START RECORDS FOR THE EXERCISE

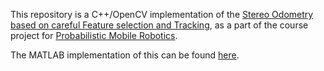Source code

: This repository is a C++/OpenCV implementation of the [Stereo Odometry based on careful Feature selection and Tracking](ieeexplore.ieee.org/iel7/7320493/7324045/07324219.pdf), as a part of the course project for [Probabilistic Mobile Robotics](http://home.iitk.ac.in/~gpandey/ee_698g.html).

The MATLAB implementation of this can be found [here](https://github.com/Mayankm96/Stereo-Odometry-SOFT).


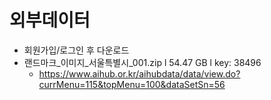 # 외부데이터
- 회원가입/로그인 후 다운로드
- 랜드마크_이미지_서울특별시_001.zip l 54.47 GB l key: 38496 
  - https://www.aihub.or.kr/aihubdata/data/view.do?currMenu=115&topMenu=100&dataSetSn=56
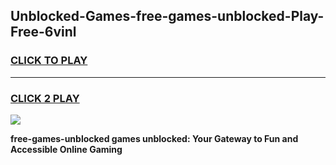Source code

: 
## Unblocked-Games-free-games-unblocked-Play-Free-6vinl
<h3>
<a href="https://premium76.site?title=free-games-unblocked&ref=09A">CLICK TO PLAY</a></h3>
<hr>

<h3>
<a href="https://premium76.site?title=free-games-unblocked&ref=09A">CLICK 2 PLAY</a>
  
</h3>

<a href="https://premium76.site?title=free-games-unblocked&ref=09A"><img src="https://clearcache.store/games.png"></a>


**free-games-unblocked games unblocked: Your Gateway to Fun and Accessible Online Gaming**
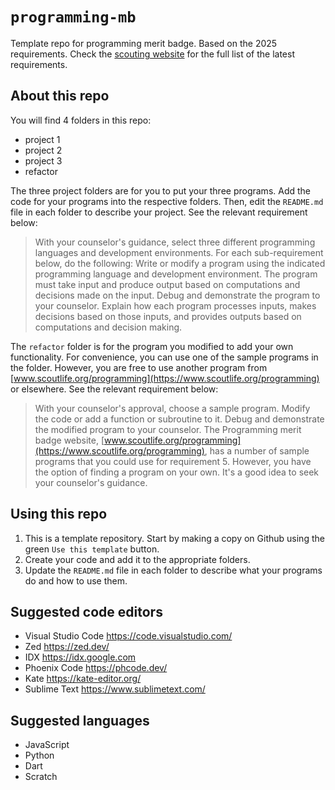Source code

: # `programming-mb`
Template repo for programming merit badge. Based on the 2025 requirements. Check the [scouting website](https://www.scouting.org/merit-badges/programming/) for the full list of the latest requirements.

## About this repo
You will find 4 folders in this repo:

- project 1
- project 2
- project 3
- refactor

The three project folders are for you to put your three programs. Add the code for your programs into the respective folders. Then, edit the `README.md` file in each folder to describe your project. See the relevant requirement below:

> With your counselor's guidance, select three different programming languages and development environments. For each sub-requirement below, do the following: Write or modify a program using the indicated programming language and development environment. The program must take input and produce output based on computations and decisions made on the input. Debug and demonstrate the program to your counselor. Explain how each program processes inputs, makes decisions based on those inputs, and provides outputs based on computations and decision making.

The `refactor` folder is for the program you modified to add your own functionality. For convenience, you can use one of the sample programs in the folder. However, you are free to use another program from [www.scoutlife.org/programming](https://www.scoutlife.org/programming) or elsewhere. See the relevant requirement below:

> With your counselor's approval, choose a sample program. Modify the code or add a function or subroutine to it. Debug and demonstrate the modified program to your counselor. The Programming merit badge website, [www.scoutlife.org/programming](https://www.scoutlife.org/programming), has a number of sample programs that you could use for requirement 5. However, you have the option of finding a program on your own. It's a good idea to seek your counselor's guidance.

## Using this repo

1. This is a template repository. Start by making a copy on Github using the green `Use this template` button.
2. Create your code and add it to the appropriate folders.
3. Update the `README.md` file in each folder to describe what your programs do and how to use them.

## Suggested code editors

- Visual Studio Code https://code.visualstudio.com/
- Zed https://zed.dev/
- IDX https://idx.google.com
- Phoenix Code https://phcode.dev/
- Kate https://kate-editor.org/
- Sublime Text https://www.sublimetext.com/

## Suggested languages

- JavaScript
- Python
- Dart
- Scratch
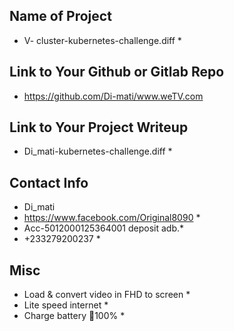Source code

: ## Name of Project 
* V- cluster-kubernetes-challenge.diff *

## Link to Your Github or Gitlab Repo
* https://github.com/Di-mati/www.weTV.com

## Link to Your Project Writeup
* Di_mati-kubernetes-challenge.diff *

## Contact Info
* Di_mati
* https://www.facebook.com/Original8090 *
* Acc-5012000125364001 deposit adb.*
* +233279200237 *

## Misc 
* Load & convert video in FHD to screen *
* Lite speed internet *
* Charge battery 🔋100% *
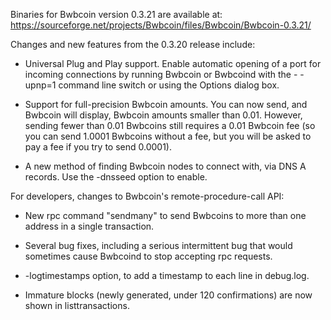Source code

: Binaries for Bwbcoin version 0.3.21 are available at:
  https://sourceforge.net/projects/Bwbcoin/files/Bwbcoin/Bwbcoin-0.3.21/

Changes and new features from the 0.3.20 release include:

* Universal Plug and Play support.  Enable automatic opening of a port for incoming connections by running Bwbcoin or Bwbcoind with the - -upnp=1 command line switch or using the Options dialog box.

* Support for full-precision Bwbcoin amounts.  You can now send, and Bwbcoin will display, Bwbcoin amounts smaller than 0.01.  However, sending fewer than 0.01 Bwbcoins still requires a 0.01 Bwbcoin fee (so you can send 1.0001 Bwbcoins without a fee, but you will be asked to pay a fee if you try to send 0.0001).

* A new method of finding Bwbcoin nodes to connect with, via DNS A records. Use the -dnsseed option to enable.

For developers, changes to Bwbcoin's remote-procedure-call API:

* New rpc command "sendmany" to send Bwbcoins to more than one address in a single transaction.

* Several bug fixes, including a serious intermittent bug that would sometimes cause Bwbcoind to stop accepting rpc requests. 

* -logtimestamps option, to add a timestamp to each line in debug.log.

* Immature blocks (newly generated, under 120 confirmations) are now shown in listtransactions.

END RECORDS FOR THE EXERCISE

→ TO DO: Only lines containing the string "kubernetes" belong in the answer; find them in the data above and copy them.

→ ANSWER TO THE EXERCISE:
* V- cluster-kubernetes-challenge.diff *
* Di_mati-kubernetes-challenge.diff *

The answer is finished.